MONA: Tasmania’s unconventional Museum of Old and New Art

Is Tasmania’s Museum of Old and New Art (Mona) a “subversive adult Disneyland”?

Tasmania’s provocative and unconventional Museum of Old and New Art (Mona) is located within the Moorilla winery on the Berriedale peninsula in Hobart. It has been famously described by its creator David Walsh as a “subversive adult Disneyland.”

Mark Wilsdon MONA unconventional museum
Mark Wilsdon, Co-CEO of MONA

Alongside its permanent collection and exhibitions, this unconventional museum also features The Source Restaurant, the Moorilla Winery, and Moo Brew Beer, as well as hosting the annual MOFO and Dark MOFO music festivals.

Blooloop spoke with Mark Wilsdon, Co-CEO of Mona about the concepts underpinning the museum, and the hotel, library and conference centre planned for 2024.

A life-changing career switch

Wilsdon started out as a chef. He spent many years working in the UK and Europe to gain experience. On returning to Hobart, he went on to set up his own restaurants. Then, sixteen years ago, his wife died. Finding himself widowed with two small children, Wilsdon says he felt like his life needed to change.

He knew David Walsh, who had also grown up in Hobart and who, as a gambler, was beginning to accumulate wealth. Walsh had purchased a property called Moorilla Estate, which had been a vineyard and winery for around 50 years. This is the land upon which Mona now stands.

Moorilla vineyard

Moorilla is the oldest commercial vineyard in Tasmania. Wilsdon says, “Some would say the birth of the commercial wine scene in Tasmania started here at Moorilla, under the stewardship of Claudio Alcorso, an Italian textile merchant, designer and manufacturer.”

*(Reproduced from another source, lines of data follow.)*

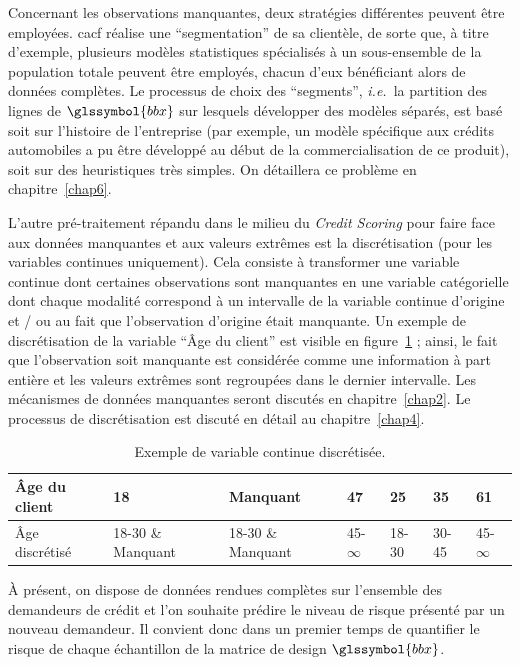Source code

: Concernant les observations manquantes, deux stratégies différentes peuvent être employées. \gls{cacf} réalise une ``segmentation'' de sa clientèle, de sorte que, à titre d'exemple, plusieurs modèles statistiques spécialisés à un sous-ensemble de la population totale peuvent être employés, chacun d'eux bénéficiant alors de données complètes. 
Le processus de choix des ``segments'', \textit{i.e.}\ la partition des lignes de $\glssymbol{bbx}$ sur lesquels développer des modèles séparés, est basé soit sur l'histoire de l'entreprise (par exemple, un modèle spécifique aux crédits automobiles a pu être développé au début de la commercialisation de ce produit), soit sur des heuristiques très simples. On détaillera ce problème en chapitre~\ref{chap6}.

L'autre pré-traitement répandu dans le milieu du \textit{Credit Scoring} pour faire face aux données manquantes et aux valeurs extrêmes est la discrétisation (pour les variables continues uniquement). Cela consiste à transformer une variable continue dont certaines observations sont manquantes en une variable catégorielle dont chaque modalité correspond à un intervalle de la variable continue d'origine et / ou au fait que l'observation d'origine était manquante. Un exemple de discrétisation de la variable ``Âge du client'' est visible en figure~\ref{tab:disc_ex} ; ainsi, le fait que l'observation soit manquante est considérée comme une information à part entière et les valeurs extrêmes sont regroupées dans le dernier intervalle. Les mécanismes de données manquantes seront discutés en chapitre~\ref{chap2}. Le processus de discrétisation est discuté en détail au chapitre~\ref{chap4}.

\begin{table}
\centering
\caption{\label{tab:disc_ex} Exemple de variable continue discrétisée.}
\begin{tabular}{l|l|l|l|l|l|l}
Âge du client & 18 & Manquant & 47 & 25 & 35 & 61 \\
\hline
Âge discrétisé & 18-30 \& Manquant & 18-30 \& Manquant & 45-$\infty$ & 18-30 & 30-45 & 45-$\infty$ \\
\end{tabular}
\end{table}

\`A présent, on dispose de données rendues complètes sur l'ensemble des demandeurs de crédit et l'on souhaite prédire le niveau de risque présenté par un nouveau demandeur. Il convient donc dans un premier temps de quantifier le risque de chaque échantillon de la matrice de design $\glssymbol{bbx}$.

Walsh had purchased the property from the family in the mid-90s. He was making some changes on the site, operating the winery and the restaurant business and building some accommodation. Walsh brought Wilsdon on board to help with the project. It included expansion of the venue’s function rooms, as well as a new restaurant, and facilities for wine-tasting.

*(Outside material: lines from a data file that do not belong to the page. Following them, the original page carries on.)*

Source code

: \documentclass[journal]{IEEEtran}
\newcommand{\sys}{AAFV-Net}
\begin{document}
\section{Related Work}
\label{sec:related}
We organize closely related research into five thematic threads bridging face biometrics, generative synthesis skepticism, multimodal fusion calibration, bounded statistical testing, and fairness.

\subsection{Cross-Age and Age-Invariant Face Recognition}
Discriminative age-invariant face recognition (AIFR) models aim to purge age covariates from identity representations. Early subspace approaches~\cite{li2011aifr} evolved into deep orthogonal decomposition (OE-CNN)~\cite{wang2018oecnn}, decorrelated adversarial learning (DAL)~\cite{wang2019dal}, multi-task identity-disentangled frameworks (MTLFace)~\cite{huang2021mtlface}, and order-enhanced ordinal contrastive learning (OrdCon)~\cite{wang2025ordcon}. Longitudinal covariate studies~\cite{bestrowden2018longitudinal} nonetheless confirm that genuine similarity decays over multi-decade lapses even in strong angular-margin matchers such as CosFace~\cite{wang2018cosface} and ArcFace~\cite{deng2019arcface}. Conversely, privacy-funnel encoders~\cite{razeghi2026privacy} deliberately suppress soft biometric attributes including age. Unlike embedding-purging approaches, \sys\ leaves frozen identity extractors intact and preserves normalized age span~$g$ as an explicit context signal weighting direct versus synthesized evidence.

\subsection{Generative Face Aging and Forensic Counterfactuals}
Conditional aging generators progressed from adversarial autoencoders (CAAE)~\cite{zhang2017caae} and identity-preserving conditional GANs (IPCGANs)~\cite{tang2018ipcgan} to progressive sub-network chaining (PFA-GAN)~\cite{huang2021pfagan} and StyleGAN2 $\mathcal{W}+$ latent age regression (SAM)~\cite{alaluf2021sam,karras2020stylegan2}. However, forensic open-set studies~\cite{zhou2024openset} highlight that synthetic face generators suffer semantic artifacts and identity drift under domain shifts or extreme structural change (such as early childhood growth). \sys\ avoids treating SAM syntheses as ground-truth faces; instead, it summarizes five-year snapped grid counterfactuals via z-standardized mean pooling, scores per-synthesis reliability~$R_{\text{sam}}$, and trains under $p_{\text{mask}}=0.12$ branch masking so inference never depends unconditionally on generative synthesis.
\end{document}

MONA unconventional museum
Chickens at the wine bar

Humble beginnings

MONA unconventional museum
David Walsh, Mona Founder and Director

Walsh soon shared his new plans with Wilsdon. He already had a small museum of antiquities on the site, in the original Italian courtyard house built by Claudio Alcorso. Walsh wanted to expand on this and create a new museum to reflect his growing interest in contemporary art.

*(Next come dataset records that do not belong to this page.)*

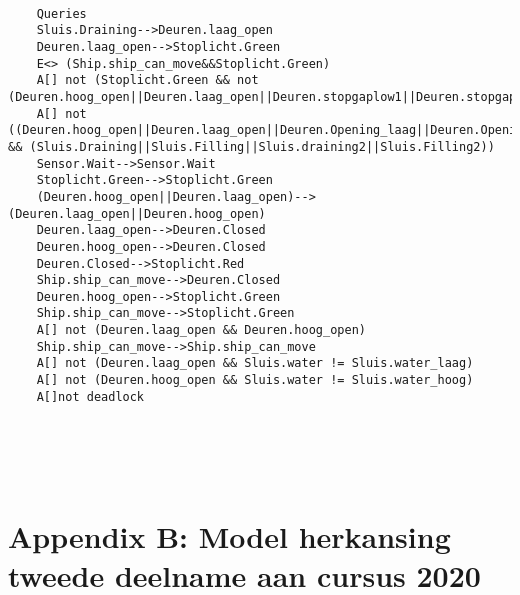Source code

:  
 \begin{verbatim}
 	
 	Queries
 	Sluis.Draining-->Deuren.laag_open
 	Deuren.laag_open-->Stoplicht.Green
 	E<> (Ship.ship_can_move&&Stoplicht.Green)
 	A[] not (Stoplicht.Green && not (Deuren.hoog_open||Deuren.laag_open||Deuren.stopgaplow1||Deuren.stopgaplow2||Deuren.stopgaphigh1||Deuren.stopgaphigh2))
 	A[] not ((Deuren.hoog_open||Deuren.laag_open||Deuren.Opening_laag||Deuren.Opening_hoog||Deuren.Closing_hoog||Deuren.Closing_laag) && (Sluis.Draining||Sluis.Filling||Sluis.draining2||Sluis.Filling2))
 	Sensor.Wait-->Sensor.Wait
 	Stoplicht.Green-->Stoplicht.Green
 	(Deuren.hoog_open||Deuren.laag_open)-->(Deuren.laag_open||Deuren.hoog_open)
 	Deuren.laag_open-->Deuren.Closed
 	Deuren.hoog_open-->Deuren.Closed
 	Deuren.Closed-->Stoplicht.Red
 	Ship.ship_can_move-->Deuren.Closed
 	Deuren.hoog_open-->Stoplicht.Green
 	Ship.ship_can_move-->Stoplicht.Green
 	A[] not (Deuren.laag_open && Deuren.hoog_open)
 	Ship.ship_can_move-->Ship.ship_can_move
 	A[] not (Deuren.laag_open && Sluis.water != Sluis.water_laag)
 	A[] not (Deuren.hoog_open && Sluis.water != Sluis.water_hoog)
 	A[]not deadlock
 	
	
 \end{verbatim}
 
 \newpage
 \section{\\ Appendix B: Model herkansing tweede deelname aan cursus 2020}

“He was predominantly collecting antiquities: coins, artefacts of that nature, and had them on show here in the converted house free to the public, “says Wilsdon. However, it was on a fairly small scale.

“Those of us who were working here then were sort of excited, but we didn’t really understand the magnitude of what he had in mind until we saw the plans, and understood how large an undertaking it was, and how significant, architecturally and culturally, it was going to be.

“So, we embarked on Mona, which opened on January 21, 2011. Having grown up in Hobart, Tasmania, I really did feel that Hobart changed on that day.”

The start of something special

Initially, Wilsdon says, the change was subtle, but gradually the Mona team realised they had created something special. “The opening night itself was an incredible festival and celebration with thousands of people on site, and locals embraced the project right from the start.

Unconventional museum MONA
Grotto, Randy Polumbo

“In fact, when we opened, we were anticipating a little bit more controversy and a bit more backlash. I think we just perhaps underestimated the intelligence and the openness of our public, and the community.

“I look back now, and there was a real sense that we were making it all up as we were going along. We weren’t following conventional thinking and structures around a museum or a gallery; we were very much wanting to unpack that model.

“Mona is very much about seeing how the sausage is made, about the process, not necessarily the destination. It’s a fantastic way to work, self-determining and liberating, but also fraught with risk.”

MONA
Cylindrical Lift and Spiral Staircase

An unconventional museum

Mona, a dimly-lit, largely subterranean sandstone labyrinth, as far from the conventional white cube museum space as it is possible to be, is built around the twin themes of sex and death. The museum has courted some controversy from the media since it first opened, initially with a general collection called Monanism.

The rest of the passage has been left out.